--- START ---
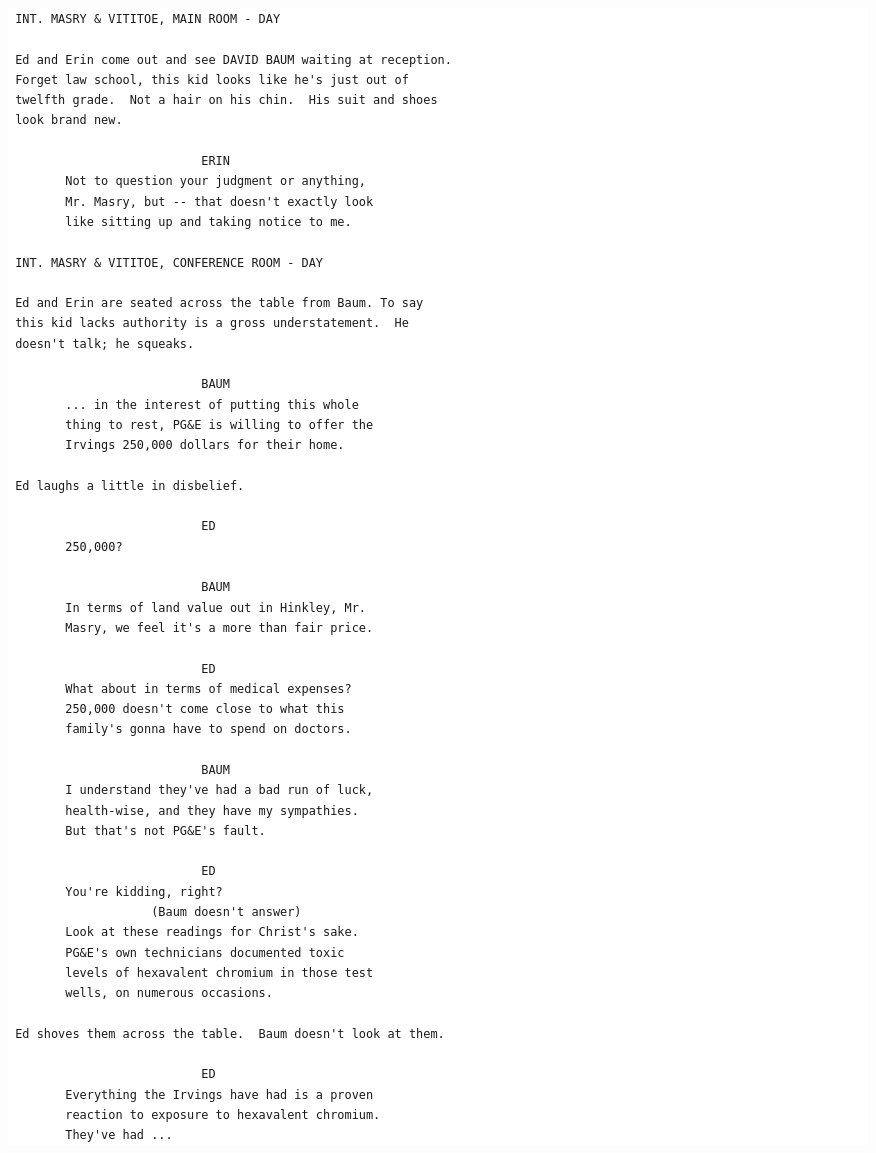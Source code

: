      INT. MASRY & VITITOE, MAIN ROOM - DAY

     Ed and Erin come out and see DAVID BAUM waiting at reception.
     Forget law school, this kid looks like he's just out of
     twelfth grade.  Not a hair on his chin.  His suit and shoes
     look brand new.

                               ERIN
            Not to question your judgment or anything,
            Mr. Masry, but -- that doesn't exactly look
            like sitting up and taking notice to me.

     INT. MASRY & VITITOE, CONFERENCE ROOM - DAY

     Ed and Erin are seated across the table from Baum. To say
     this kid lacks authority is a gross understatement.  He
     doesn't talk; he squeaks.

                               BAUM
            ... in the interest of putting this whole
            thing to rest, PG&E is willing to offer the
            Irvings 250,000 dollars for their home.

     Ed laughs a little in disbelief.

                               ED
            250,000?

                               BAUM
            In terms of land value out in Hinkley, Mr.
            Masry, we feel it's a more than fair price.

                               ED
            What about in terms of medical expenses?
            250,000 doesn't come close to what this
            family's gonna have to spend on doctors.

                               BAUM
            I understand they've had a bad run of luck,
            health-wise, and they have my sympathies.
            But that's not PG&E's fault.

                               ED
            You're kidding, right?
                        (Baum doesn't answer)
            Look at these readings for Christ's sake.
            PG&E's own technicians documented toxic
            levels of hexavalent chromium in those test
            wells, on numerous occasions.

     Ed shoves them across the table.  Baum doesn't look at them.

                               ED
            Everything the Irvings have had is a proven
            reaction to exposure to hexavalent chromium.
            They've had ...
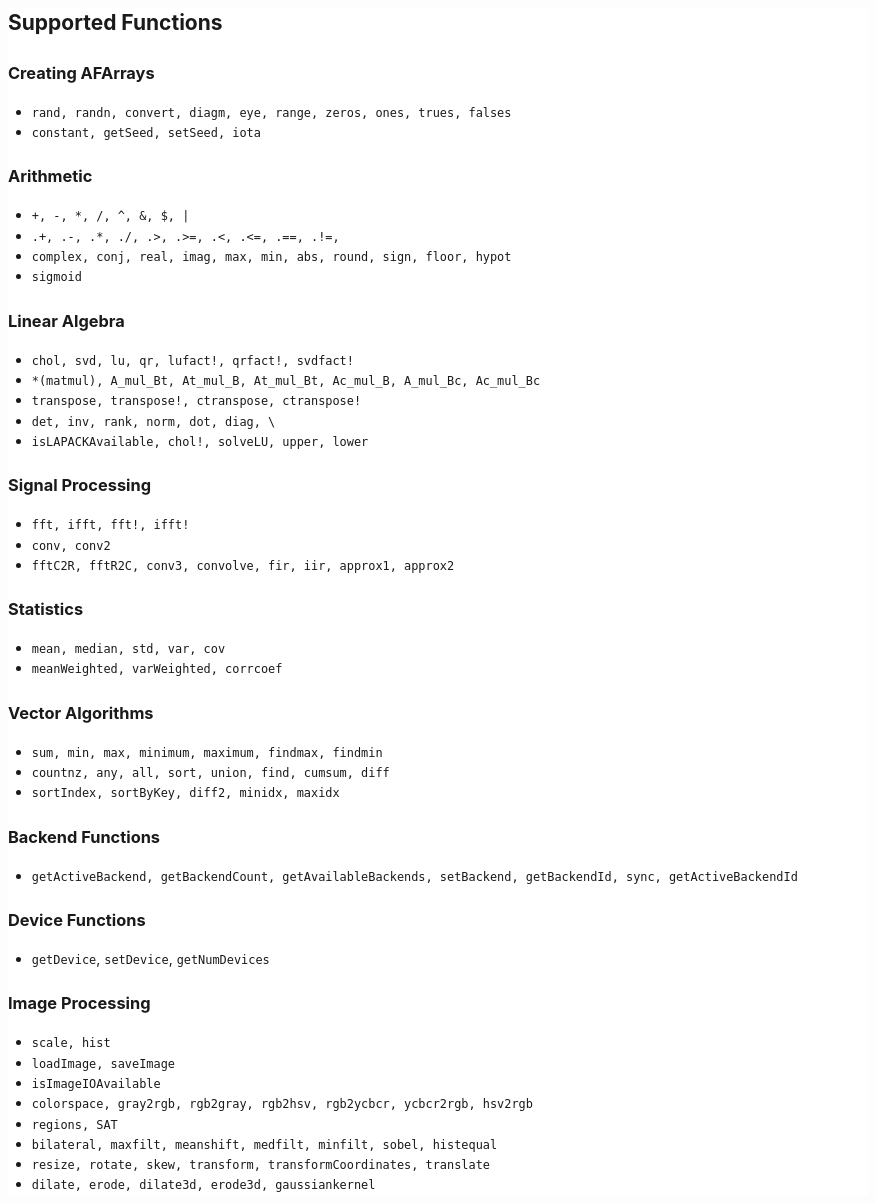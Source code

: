 ## Supported Functions

### Creating AFArrays
* `rand, randn, convert, diagm, eye, range, zeros, ones, trues, falses`
* `constant, getSeed, setSeed, iota`

### Arithmetic
* `+, -, *, /, ^, &, $, | `
* `.+, .-, .*, ./, .>, .>=, .<, .<=, .==, .!=, `
* `complex, conj, real, imag, max, min, abs, round, sign, floor, hypot`
* `sigmoid`

### Linear Algebra
* `chol, svd, lu, qr, lufact!, qrfact!, svdfact!`
* `*(matmul), A_mul_Bt, At_mul_B, At_mul_Bt, Ac_mul_B, A_mul_Bc, Ac_mul_Bc`
* `transpose, transpose!, ctranspose, ctranspose!`
* `det, inv, rank, norm, dot, diag, \`
* `isLAPACKAvailable, chol!, solveLU, upper, lower`

### Signal Processing
* `fft, ifft, fft!, ifft!`
* `conv, conv2`
* `fftC2R, fftR2C, conv3, convolve, fir, iir, approx1, approx2`

### Statistics
* `mean, median, std, var, cov`
* `meanWeighted, varWeighted, corrcoef`

### Vector Algorithms
* `sum, min, max, minimum, maximum, findmax, findmin`
* `countnz, any, all, sort, union, find, cumsum, diff`
* `sortIndex, sortByKey, diff2, minidx, maxidx`

### Backend Functions
* `getActiveBackend, getBackendCount, getAvailableBackends, setBackend, getBackendId, sync, getActiveBackendId`

### Device Functions
* `getDevice`, `setDevice`, `getNumDevices`

### Image Processing
* `scale, hist`
* `loadImage, saveImage`
* `isImageIOAvailable`
* `colorspace, gray2rgb, rgb2gray, rgb2hsv, rgb2ycbcr, ycbcr2rgb, hsv2rgb`
* `regions, SAT`
* `bilateral, maxfilt, meanshift, medfilt, minfilt, sobel, histequal`
* `resize, rotate, skew, transform, transformCoordinates, translate`
* `dilate, erode, dilate3d, erode3d, gaussiankernel`
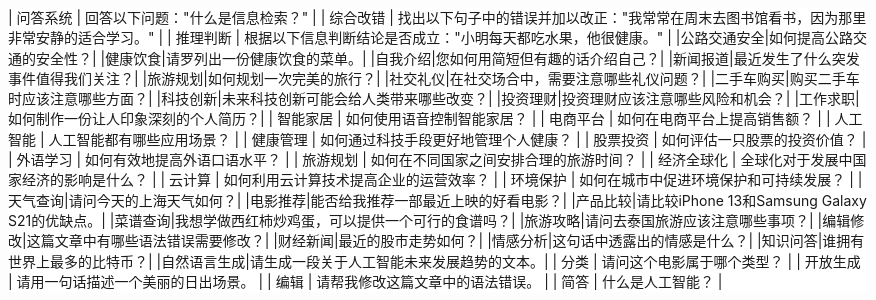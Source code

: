 | 问答系统 | 回答以下问题："什么是信息检索？" |
| 综合改错 | 找出以下句子中的错误并加以改正："我常常在周末去图书馆看书，因为那里非常安静的适合学习。" |
| 推理判断 | 根据以下信息判断结论是否成立："小明每天都吃水果，他很健康。" |
|公路交通安全|如何提高公路交通的安全性？|
|健康饮食|请罗列出一份健康饮食的菜单。|
|自我介绍|您如何用简短但有趣的话介绍自己？|
|新闻报道|最近发生了什么突发事件值得我们关注？|
|旅游规划|如何规划一次完美的旅行？|
|社交礼仪|在社交场合中，需要注意哪些礼仪问题？|
|二手车购买|购买二手车时应该注意哪些方面？|
|科技创新|未来科技创新可能会给人类带来哪些改变？|
|投资理财|投资理财应该注意哪些风险和机会？|
|工作求职|如何制作一份让人印象深刻的个人简历？|
| 智能家居 | 如何使用语音控制智能家居？ |
| 电商平台 | 如何在电商平台上提高销售额？ |
| 人工智能 | 人工智能都有哪些应用场景？ |
| 健康管理 | 如何通过科技手段更好地管理个人健康？ |
| 股票投资 | 如何评估一只股票的投资价值？ |
| 外语学习 | 如何有效地提高外语口语水平？ |
| 旅游规划 | 如何在不同国家之间安排合理的旅游时间？ |
| 经济全球化 | 全球化对于发展中国家经济的影响是什么？ |
| 云计算 | 如何利用云计算技术提高企业的运营效率？ |
| 环境保护 | 如何在城市中促进环境保护和可持续发展？ |
|天气查询|请问今天的上海天气如何？|
|电影推荐|能否给我推荐一部最近上映的好看电影？|
|产品比较|请比较iPhone 13和Samsung Galaxy S21的优缺点。|
|菜谱查询|我想学做西红柿炒鸡蛋，可以提供一个可行的食谱吗？|
|旅游攻略|请问去泰国旅游应该注意哪些事项？|
|编辑修改|这篇文章中有哪些语法错误需要修改？|
|财经新闻|最近的股市走势如何？|
|情感分析|这句话中透露出的情感是什么？|
|知识问答|谁拥有世界上最多的比特币？|
|自然语言生成|请生成一段关于人工智能未来发展趋势的文本。|
| 分类 | 请问这个电影属于哪个类型？ |
| 开放生成 | 请用一句话描述一个美丽的日出场景。 |
| 编辑 | 请帮我修改这篇文章中的语法错误。 |
| 简答 | 什么是人工智能？ |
--- END ---
Filter the entries down to the lines that include the string "Functions".

▶ **Result for this task**
: ## Supported Functions
### Backend Functions
### Device Functions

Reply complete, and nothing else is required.